EXERCISE GOAL:
Whenever a line in the material below contains "suivi", copy that line.

INFORMATION SUPPLIED:
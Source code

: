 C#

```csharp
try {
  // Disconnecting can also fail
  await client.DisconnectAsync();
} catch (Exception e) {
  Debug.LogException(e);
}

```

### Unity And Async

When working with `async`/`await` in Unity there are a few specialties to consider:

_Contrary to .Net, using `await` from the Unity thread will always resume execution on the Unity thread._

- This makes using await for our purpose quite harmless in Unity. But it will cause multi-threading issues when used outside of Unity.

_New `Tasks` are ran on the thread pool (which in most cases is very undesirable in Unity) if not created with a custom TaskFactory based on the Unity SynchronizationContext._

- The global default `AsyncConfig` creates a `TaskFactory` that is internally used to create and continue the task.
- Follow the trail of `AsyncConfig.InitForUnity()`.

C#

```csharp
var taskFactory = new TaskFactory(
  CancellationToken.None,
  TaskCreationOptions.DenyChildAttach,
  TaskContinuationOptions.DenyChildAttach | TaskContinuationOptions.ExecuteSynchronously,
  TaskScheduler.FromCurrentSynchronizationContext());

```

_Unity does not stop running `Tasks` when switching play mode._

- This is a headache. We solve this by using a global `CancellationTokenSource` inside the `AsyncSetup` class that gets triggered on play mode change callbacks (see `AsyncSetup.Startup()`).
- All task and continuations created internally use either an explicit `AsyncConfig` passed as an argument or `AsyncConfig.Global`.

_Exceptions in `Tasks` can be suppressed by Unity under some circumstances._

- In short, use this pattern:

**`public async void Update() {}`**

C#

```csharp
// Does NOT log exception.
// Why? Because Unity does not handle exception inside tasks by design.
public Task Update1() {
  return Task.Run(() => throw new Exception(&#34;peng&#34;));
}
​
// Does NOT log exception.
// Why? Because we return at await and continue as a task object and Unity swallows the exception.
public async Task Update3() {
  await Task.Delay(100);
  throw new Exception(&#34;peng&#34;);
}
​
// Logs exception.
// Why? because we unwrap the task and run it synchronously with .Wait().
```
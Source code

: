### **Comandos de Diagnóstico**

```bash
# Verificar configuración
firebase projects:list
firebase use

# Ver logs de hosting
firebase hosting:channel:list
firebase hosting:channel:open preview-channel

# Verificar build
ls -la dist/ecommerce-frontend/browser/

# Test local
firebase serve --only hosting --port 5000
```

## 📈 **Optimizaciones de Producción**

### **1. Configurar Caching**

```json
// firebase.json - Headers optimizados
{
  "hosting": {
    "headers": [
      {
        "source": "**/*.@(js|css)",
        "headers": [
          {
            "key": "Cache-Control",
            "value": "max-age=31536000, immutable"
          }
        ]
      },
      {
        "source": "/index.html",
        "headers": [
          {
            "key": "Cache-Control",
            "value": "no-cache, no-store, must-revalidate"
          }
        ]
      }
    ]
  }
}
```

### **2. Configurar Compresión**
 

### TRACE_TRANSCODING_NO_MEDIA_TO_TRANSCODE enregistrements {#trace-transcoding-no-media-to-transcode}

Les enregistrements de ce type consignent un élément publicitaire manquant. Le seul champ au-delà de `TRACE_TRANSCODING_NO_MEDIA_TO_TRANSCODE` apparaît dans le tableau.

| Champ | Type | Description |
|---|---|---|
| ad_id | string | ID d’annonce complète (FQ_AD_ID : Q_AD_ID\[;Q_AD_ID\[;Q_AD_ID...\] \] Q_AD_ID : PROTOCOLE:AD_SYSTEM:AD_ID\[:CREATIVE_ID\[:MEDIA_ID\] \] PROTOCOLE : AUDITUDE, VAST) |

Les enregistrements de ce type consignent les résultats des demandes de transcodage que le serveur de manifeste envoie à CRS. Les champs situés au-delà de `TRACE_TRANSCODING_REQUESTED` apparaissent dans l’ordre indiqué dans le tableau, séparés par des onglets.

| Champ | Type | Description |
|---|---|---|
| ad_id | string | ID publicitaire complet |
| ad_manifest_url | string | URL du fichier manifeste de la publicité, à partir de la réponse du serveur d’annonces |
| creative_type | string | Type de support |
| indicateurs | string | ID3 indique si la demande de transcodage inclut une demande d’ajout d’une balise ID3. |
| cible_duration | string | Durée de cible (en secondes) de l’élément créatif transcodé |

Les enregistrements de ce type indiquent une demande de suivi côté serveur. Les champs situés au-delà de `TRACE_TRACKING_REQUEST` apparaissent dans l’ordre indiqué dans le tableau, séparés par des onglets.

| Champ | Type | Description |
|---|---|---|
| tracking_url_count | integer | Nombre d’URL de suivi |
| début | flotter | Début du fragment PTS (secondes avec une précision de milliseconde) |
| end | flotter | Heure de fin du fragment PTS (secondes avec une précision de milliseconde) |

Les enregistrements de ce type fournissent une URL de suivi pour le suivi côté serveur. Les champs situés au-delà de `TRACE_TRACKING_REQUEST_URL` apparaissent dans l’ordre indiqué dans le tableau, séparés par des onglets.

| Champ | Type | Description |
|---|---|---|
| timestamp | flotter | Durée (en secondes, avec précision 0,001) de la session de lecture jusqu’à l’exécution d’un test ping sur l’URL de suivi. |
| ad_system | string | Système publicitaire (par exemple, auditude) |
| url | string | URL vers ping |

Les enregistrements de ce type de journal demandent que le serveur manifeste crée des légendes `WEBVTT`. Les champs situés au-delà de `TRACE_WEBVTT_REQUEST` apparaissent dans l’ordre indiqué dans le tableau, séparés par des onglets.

ANSWER AREA:
Les enregistrements de ce type indiquent une demande de suivi côté serveur. Les champs situés au-delà de `TRACE_TRACKING_REQUEST` apparaissent dans l’ordre indiqué dans le tableau, séparés par des onglets.
| tracking_url_count | integer | Nombre d’URL de suivi |
Les enregistrements de ce type fournissent une URL de suivi pour le suivi côté serveur. Les champs situés au-delà de `TRACE_TRACKING_REQUEST_URL` apparaissent dans l’ordre indiqué dans le tableau, séparés par des onglets.
| timestamp | flotter | Durée (en secondes, avec précision 0,001) de la session de lecture jusqu’à l’exécution d’un test ping sur l’URL de suivi. |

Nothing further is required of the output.